ZnO, the wide band gap semiconductor, is a very promising material for blue and UV applications meanwhile the p–type conductivity in ZnO is difficult to obtain routinely. In general, the p-type doping is obtained from the substitution of oxygen atoms by column V elements.

In this study the Nitrogen-doped and Antimony-doped ZnO layers have been grown by metal organic vapour phase epitaxy (MO-VPE) on sapphire and ZnO substrates at high temperature (950 °C) and low pressure conditions (50 torr). Nitrous oxide and diethyl-zinc as the oxygen and zinc precursors have been used. The incorporation of nitrogen and antimony has been obtained from the decomposition of tributhyl-nitrogen and triethyl-antimony molecules respectively. According to the growth parameters, the layers show a flat surface or a structured surface and sometimes with some nano-structurations. The nitrogen and antimony incorporation was checked by secondary ion mass spectroscopy (SIMS), the impurities are ranged from 10¹⁸ to 10²⁰ at/cm^-3. The doped layers were investigated by optical characterisations: Raman scattering and photoluminescence spectroscopy.
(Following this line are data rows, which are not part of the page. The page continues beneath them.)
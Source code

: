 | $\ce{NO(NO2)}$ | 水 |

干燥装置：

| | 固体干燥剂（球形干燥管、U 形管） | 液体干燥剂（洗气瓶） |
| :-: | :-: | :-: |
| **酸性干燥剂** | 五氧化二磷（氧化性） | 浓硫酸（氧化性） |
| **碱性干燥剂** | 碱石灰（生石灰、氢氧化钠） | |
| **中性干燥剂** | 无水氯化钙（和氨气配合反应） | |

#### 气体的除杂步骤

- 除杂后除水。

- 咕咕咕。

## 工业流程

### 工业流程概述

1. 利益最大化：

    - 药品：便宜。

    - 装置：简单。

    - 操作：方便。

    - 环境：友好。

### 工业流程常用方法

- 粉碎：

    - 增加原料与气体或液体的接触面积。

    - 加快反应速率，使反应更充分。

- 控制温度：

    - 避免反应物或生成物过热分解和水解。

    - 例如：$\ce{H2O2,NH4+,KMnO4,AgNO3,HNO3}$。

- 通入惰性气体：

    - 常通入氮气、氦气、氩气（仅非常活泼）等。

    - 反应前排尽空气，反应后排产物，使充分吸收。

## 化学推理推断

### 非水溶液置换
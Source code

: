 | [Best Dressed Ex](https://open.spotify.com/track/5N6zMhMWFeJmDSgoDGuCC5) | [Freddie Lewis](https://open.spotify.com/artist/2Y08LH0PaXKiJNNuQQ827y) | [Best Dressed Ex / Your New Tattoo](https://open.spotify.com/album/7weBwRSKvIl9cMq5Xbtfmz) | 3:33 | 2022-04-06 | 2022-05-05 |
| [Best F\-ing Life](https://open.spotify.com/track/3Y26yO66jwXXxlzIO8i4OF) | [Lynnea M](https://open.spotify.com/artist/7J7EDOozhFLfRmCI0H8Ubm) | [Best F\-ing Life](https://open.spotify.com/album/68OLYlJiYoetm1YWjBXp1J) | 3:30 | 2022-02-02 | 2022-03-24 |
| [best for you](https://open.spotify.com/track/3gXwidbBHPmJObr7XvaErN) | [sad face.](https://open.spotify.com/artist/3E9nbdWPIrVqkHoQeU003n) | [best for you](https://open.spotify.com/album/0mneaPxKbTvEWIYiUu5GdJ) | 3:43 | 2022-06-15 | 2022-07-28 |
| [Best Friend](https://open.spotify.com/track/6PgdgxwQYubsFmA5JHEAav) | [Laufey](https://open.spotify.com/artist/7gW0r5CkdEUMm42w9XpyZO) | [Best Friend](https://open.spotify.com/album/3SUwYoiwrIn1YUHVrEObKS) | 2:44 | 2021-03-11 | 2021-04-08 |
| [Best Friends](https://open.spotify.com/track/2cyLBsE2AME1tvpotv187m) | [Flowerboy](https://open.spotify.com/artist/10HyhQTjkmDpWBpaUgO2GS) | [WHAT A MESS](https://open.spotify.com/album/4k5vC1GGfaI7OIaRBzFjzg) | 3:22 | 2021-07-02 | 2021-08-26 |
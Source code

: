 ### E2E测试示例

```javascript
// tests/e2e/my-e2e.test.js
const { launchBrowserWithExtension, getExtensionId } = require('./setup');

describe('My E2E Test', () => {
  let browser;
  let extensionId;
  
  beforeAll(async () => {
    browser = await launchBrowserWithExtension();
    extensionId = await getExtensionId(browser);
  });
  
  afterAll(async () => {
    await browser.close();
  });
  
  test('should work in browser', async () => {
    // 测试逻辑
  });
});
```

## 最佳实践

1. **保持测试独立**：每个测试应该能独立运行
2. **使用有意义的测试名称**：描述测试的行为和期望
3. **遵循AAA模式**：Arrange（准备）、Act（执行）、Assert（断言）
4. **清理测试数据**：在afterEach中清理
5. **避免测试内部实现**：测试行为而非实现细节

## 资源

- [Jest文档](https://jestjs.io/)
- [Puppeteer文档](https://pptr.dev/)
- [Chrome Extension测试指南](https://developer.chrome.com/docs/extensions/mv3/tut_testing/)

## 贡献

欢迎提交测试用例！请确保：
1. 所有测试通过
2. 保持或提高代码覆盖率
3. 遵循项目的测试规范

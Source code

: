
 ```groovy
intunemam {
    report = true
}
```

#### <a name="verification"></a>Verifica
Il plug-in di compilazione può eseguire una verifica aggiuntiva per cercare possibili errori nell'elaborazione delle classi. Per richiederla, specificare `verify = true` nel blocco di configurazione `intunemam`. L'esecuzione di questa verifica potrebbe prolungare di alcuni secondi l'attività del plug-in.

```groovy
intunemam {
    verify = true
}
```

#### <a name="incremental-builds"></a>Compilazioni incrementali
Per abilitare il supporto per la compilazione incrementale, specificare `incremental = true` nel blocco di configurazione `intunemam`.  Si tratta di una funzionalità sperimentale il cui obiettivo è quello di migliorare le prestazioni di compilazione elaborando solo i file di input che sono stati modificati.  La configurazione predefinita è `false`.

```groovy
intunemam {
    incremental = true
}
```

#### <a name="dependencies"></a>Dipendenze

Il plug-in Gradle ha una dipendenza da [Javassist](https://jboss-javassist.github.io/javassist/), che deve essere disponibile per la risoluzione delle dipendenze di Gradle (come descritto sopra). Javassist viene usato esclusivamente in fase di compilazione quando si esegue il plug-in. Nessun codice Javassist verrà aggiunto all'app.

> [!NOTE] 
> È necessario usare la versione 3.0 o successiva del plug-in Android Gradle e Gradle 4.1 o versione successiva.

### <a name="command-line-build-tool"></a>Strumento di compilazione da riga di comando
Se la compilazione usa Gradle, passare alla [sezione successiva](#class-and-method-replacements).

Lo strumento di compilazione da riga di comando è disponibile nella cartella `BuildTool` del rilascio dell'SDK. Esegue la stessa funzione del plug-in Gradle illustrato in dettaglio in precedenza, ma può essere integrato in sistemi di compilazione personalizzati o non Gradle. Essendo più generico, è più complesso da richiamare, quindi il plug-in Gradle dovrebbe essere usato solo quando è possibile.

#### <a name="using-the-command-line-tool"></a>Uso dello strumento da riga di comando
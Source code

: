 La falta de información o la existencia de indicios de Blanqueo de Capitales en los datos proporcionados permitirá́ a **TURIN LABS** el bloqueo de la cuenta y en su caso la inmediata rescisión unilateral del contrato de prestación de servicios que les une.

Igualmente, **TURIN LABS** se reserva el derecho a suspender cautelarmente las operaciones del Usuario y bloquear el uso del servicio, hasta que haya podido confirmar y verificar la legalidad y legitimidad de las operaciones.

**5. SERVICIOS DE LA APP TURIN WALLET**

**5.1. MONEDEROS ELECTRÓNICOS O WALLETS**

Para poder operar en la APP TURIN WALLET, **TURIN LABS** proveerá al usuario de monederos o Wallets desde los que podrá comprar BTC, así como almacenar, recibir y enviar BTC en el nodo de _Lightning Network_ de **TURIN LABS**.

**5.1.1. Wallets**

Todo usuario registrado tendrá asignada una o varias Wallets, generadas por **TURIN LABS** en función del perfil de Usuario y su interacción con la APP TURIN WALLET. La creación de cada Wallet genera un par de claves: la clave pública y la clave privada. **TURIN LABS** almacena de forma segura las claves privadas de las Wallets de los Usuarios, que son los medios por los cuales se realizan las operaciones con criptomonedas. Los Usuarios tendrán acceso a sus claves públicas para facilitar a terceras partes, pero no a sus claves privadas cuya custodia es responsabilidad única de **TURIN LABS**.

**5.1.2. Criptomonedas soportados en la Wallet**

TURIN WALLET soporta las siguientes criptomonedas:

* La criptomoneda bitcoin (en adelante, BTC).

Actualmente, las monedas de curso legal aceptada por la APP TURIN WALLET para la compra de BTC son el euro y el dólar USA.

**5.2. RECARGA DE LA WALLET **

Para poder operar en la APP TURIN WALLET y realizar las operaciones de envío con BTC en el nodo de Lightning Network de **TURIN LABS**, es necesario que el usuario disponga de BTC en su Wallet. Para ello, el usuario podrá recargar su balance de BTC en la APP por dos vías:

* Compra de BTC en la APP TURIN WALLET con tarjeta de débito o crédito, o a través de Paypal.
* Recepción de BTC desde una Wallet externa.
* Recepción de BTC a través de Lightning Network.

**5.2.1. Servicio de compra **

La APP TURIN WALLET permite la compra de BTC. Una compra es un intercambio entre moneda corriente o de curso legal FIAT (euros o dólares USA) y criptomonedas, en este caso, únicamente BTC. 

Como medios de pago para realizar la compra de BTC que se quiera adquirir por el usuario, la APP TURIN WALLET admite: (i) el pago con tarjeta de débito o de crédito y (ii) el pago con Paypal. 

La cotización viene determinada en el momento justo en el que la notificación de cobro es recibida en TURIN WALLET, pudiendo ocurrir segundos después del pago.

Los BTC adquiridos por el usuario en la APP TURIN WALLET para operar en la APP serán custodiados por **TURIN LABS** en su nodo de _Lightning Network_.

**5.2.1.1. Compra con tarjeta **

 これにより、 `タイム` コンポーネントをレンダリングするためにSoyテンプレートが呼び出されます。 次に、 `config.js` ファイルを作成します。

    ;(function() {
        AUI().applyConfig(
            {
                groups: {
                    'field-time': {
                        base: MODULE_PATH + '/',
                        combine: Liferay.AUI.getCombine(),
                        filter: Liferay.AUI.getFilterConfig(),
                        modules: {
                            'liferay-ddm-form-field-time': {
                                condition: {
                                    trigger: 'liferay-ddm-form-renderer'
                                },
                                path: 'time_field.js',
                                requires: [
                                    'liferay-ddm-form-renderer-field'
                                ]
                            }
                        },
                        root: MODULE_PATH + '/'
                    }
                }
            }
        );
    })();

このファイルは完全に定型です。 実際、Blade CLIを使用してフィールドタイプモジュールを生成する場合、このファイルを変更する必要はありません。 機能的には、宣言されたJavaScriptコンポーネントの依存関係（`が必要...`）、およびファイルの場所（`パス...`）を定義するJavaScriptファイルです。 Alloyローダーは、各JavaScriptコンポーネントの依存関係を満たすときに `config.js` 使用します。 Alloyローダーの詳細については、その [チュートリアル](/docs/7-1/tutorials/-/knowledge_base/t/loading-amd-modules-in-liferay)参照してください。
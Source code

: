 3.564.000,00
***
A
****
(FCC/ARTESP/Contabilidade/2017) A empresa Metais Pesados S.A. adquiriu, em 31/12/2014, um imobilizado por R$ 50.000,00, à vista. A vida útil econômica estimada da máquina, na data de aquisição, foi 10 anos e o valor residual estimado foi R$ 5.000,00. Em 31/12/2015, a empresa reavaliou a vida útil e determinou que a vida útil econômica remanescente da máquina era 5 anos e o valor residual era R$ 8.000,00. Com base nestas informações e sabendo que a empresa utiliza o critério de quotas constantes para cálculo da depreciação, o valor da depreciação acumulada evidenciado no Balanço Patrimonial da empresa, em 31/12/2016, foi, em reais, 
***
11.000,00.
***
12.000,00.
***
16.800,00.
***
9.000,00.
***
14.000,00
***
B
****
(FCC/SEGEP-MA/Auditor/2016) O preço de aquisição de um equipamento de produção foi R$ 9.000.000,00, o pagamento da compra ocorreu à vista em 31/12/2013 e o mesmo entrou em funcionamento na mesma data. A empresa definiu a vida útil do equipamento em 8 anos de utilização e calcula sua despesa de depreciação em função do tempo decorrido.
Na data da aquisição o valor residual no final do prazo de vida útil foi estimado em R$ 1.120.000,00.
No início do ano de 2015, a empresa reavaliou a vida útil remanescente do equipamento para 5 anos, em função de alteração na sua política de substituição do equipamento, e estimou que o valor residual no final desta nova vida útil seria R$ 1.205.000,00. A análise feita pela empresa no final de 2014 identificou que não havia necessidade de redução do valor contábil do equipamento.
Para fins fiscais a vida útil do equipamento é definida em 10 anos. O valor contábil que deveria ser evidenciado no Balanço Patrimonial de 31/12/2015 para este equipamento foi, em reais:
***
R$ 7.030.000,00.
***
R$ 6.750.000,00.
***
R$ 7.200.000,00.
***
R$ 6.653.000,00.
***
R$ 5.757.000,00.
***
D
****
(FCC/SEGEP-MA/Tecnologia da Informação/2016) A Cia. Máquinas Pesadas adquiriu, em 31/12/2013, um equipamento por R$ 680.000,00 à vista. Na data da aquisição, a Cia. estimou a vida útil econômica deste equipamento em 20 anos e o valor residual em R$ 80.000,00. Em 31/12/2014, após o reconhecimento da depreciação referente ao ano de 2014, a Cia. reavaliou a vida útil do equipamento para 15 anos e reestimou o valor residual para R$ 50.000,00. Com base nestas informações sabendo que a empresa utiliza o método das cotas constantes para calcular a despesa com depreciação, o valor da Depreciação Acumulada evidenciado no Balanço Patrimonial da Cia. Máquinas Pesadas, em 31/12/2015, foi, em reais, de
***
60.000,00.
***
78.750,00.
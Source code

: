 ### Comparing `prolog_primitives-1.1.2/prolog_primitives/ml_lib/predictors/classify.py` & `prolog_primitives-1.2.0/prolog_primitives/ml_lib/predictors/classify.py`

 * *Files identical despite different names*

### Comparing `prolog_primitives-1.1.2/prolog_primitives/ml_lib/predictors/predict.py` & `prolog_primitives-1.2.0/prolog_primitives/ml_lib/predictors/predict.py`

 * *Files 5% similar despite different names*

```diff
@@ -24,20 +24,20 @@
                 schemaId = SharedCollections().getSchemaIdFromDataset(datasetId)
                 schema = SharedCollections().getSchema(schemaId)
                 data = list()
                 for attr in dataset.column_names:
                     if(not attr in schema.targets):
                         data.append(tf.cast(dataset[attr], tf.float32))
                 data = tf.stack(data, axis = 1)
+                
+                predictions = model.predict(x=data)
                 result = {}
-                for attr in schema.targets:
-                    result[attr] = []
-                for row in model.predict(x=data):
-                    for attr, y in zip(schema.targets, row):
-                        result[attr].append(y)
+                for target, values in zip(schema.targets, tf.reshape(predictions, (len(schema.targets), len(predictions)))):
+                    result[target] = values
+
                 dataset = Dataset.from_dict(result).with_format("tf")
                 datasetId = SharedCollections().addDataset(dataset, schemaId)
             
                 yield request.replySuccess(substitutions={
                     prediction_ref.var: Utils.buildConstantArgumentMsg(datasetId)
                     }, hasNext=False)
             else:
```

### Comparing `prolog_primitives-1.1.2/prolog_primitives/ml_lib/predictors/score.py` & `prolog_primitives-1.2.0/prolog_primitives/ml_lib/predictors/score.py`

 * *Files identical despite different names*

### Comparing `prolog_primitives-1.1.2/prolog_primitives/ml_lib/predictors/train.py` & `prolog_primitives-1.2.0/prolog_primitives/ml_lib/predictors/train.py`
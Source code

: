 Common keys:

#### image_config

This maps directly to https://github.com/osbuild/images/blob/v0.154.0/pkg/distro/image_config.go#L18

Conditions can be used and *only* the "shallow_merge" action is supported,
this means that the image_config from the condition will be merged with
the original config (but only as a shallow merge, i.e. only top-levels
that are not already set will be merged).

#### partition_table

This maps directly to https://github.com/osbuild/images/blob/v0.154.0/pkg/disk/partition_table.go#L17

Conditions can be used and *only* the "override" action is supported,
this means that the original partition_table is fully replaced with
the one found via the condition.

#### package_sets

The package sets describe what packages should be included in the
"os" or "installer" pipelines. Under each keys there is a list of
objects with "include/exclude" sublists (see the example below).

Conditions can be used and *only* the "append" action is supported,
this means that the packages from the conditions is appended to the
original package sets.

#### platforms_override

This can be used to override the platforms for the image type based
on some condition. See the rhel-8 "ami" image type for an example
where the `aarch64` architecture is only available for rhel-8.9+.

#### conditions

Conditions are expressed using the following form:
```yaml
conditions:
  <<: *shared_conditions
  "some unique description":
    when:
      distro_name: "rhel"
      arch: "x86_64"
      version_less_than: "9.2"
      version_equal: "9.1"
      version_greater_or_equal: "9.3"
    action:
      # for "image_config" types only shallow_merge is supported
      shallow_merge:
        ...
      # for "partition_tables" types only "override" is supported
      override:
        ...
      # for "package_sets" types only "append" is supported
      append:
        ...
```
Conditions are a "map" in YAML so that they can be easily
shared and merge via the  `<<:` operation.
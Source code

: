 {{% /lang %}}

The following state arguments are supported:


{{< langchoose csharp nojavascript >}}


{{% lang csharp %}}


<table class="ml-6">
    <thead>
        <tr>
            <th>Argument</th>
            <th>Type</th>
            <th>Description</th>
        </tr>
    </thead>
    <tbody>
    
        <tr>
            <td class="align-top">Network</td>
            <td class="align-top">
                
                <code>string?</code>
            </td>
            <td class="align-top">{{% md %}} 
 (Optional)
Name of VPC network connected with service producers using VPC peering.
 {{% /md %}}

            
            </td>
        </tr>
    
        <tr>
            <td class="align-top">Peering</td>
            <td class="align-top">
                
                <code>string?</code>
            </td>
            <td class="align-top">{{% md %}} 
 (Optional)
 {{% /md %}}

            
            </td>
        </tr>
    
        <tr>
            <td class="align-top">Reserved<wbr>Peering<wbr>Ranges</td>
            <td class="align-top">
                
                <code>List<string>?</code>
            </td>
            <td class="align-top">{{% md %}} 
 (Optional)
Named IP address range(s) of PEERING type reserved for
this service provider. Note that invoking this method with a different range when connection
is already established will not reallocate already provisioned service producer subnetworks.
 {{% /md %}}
In N-doped layers we have observed several Raman lines from local vibrational modes related to nitrogen. Low temperature photoluminescence spectra exhibit donor-acceptor pair (DAP) transitions around 3.23 eV on both N-doped and Sb-doped layers. The DAP transitions have been investigated from temperature-dependant or excitation power-dependant experiments.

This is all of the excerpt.